§ **Your goal**
Where does the word "problems" occur in the material? Copy each line that has it.

++++ Given data ++++

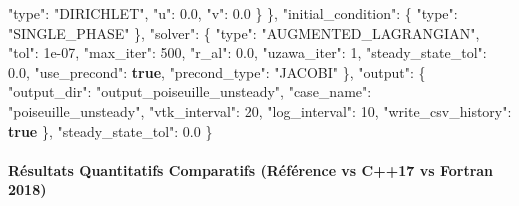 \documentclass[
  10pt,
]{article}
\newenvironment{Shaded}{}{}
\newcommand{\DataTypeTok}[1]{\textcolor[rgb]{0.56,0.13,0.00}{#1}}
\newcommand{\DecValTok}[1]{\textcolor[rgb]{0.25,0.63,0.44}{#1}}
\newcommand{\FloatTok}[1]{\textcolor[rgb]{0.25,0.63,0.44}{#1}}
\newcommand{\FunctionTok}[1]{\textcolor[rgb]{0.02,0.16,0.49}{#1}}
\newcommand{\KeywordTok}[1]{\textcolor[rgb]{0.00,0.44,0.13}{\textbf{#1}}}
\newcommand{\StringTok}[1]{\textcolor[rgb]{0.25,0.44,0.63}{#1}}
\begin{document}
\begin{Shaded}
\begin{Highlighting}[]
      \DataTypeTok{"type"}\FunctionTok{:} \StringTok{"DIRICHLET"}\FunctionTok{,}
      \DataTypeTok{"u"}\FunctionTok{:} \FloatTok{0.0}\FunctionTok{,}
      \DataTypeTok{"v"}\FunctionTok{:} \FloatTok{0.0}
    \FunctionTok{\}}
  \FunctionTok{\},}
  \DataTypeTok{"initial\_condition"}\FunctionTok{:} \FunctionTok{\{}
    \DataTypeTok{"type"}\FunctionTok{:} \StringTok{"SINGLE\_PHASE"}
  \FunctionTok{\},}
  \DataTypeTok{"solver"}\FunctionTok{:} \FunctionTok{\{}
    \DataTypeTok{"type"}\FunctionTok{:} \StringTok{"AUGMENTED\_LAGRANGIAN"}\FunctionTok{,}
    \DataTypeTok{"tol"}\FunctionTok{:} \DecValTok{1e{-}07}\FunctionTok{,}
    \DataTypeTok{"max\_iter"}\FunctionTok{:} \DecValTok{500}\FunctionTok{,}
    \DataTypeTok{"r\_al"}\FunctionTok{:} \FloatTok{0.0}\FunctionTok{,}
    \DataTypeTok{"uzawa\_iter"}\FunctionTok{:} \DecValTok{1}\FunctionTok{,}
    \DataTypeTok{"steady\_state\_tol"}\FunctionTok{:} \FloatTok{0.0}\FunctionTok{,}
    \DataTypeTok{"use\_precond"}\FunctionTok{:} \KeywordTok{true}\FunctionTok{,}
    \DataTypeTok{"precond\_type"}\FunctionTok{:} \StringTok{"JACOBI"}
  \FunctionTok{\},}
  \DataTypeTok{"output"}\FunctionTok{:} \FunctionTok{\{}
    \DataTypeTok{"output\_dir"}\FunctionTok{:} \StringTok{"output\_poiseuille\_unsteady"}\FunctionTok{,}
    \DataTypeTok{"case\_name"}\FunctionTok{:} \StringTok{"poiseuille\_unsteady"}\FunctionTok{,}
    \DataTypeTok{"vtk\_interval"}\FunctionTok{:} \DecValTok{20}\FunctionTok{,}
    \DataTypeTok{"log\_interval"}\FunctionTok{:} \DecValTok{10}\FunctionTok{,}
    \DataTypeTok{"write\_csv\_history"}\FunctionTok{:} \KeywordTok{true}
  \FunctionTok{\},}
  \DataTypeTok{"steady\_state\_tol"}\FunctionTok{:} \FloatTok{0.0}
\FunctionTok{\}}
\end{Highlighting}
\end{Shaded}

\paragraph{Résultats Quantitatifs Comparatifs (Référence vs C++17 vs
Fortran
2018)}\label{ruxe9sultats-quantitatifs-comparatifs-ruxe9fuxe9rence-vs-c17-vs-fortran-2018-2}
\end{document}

++++
++++ Given data ++++

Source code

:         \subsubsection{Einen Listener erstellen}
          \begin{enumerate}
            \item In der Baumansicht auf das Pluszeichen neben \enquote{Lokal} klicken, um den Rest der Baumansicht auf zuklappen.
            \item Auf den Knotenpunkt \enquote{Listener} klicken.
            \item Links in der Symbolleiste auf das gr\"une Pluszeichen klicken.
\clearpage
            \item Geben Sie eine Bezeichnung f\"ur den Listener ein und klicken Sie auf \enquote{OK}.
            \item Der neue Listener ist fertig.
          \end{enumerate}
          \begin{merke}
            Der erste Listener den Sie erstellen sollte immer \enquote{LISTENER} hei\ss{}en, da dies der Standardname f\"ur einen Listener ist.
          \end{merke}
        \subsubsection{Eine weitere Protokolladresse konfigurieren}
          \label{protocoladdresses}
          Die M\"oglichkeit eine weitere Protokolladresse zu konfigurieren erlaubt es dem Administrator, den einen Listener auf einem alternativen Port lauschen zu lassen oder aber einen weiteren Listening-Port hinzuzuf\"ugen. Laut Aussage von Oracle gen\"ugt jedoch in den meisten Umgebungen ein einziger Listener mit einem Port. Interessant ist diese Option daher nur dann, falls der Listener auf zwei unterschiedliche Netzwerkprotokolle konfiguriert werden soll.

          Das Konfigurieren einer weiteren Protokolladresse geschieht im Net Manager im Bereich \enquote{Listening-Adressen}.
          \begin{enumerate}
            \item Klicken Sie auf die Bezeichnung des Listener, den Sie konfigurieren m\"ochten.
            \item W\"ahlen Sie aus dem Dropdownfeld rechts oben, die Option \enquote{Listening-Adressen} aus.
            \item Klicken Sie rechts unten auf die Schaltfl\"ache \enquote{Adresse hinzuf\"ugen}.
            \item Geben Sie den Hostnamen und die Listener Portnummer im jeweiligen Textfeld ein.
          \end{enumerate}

++++
++++ Given data ++++

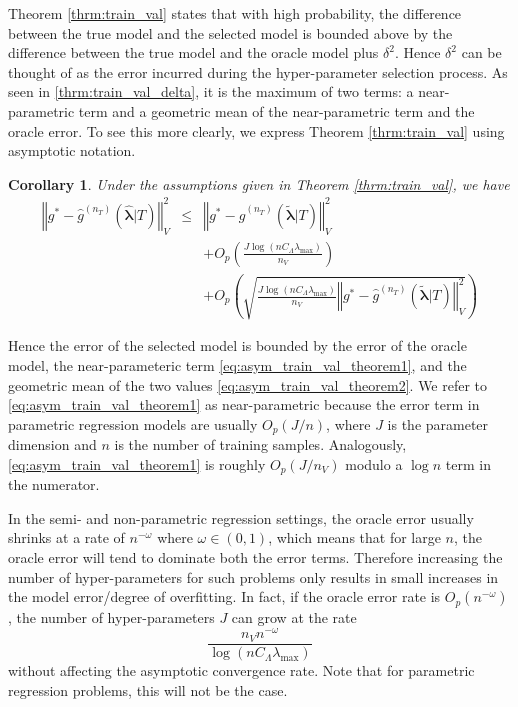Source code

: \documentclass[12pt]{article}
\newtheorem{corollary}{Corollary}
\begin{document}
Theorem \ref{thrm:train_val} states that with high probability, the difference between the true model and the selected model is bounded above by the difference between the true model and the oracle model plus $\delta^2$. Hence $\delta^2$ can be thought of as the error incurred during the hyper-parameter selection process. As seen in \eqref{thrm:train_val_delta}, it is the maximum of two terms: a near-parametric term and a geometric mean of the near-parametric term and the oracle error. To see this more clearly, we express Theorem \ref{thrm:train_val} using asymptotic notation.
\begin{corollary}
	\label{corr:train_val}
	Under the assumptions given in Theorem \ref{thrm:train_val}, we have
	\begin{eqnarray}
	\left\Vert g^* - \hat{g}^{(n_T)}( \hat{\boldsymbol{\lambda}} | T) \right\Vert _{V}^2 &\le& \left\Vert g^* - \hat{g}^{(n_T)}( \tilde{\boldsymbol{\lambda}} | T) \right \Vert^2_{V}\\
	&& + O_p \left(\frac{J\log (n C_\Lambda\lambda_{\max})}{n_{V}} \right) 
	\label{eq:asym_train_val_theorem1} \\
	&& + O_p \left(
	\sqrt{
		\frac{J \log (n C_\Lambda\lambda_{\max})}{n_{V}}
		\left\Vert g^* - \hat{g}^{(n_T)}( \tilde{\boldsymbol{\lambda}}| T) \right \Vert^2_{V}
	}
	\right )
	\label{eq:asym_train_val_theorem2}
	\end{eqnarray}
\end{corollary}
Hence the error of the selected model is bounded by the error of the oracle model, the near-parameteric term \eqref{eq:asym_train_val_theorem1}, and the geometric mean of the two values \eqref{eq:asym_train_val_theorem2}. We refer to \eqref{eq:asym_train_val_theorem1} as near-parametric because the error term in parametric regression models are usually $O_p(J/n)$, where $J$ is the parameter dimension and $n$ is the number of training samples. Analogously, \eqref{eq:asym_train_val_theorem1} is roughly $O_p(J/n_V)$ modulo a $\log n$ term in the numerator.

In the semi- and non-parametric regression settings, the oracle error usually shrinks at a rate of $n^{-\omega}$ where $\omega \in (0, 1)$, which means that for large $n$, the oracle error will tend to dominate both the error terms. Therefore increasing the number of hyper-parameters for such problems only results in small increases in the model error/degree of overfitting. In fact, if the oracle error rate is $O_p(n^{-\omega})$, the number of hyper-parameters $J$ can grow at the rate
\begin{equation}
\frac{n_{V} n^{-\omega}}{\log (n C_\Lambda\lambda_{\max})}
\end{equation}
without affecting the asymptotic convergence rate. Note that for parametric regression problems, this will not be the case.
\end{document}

++++

§ **Task response**
In the semi- and non-parametric regression settings, the oracle error usually shrinks at a rate of $n^{-\omega}$ where $\omega \in (0, 1)$, which means that for large $n$, the oracle error will tend to dominate both the error terms. Therefore increasing the number of hyper-parameters for such problems only results in small increases in the model error/degree of overfitting. In fact, if the oracle error rate is $O_p(n^{-\omega})$, the number of hyper-parameters $J$ can grow at the rate
without affecting the asymptotic convergence rate. Note that for parametric regression problems, this will not be the case.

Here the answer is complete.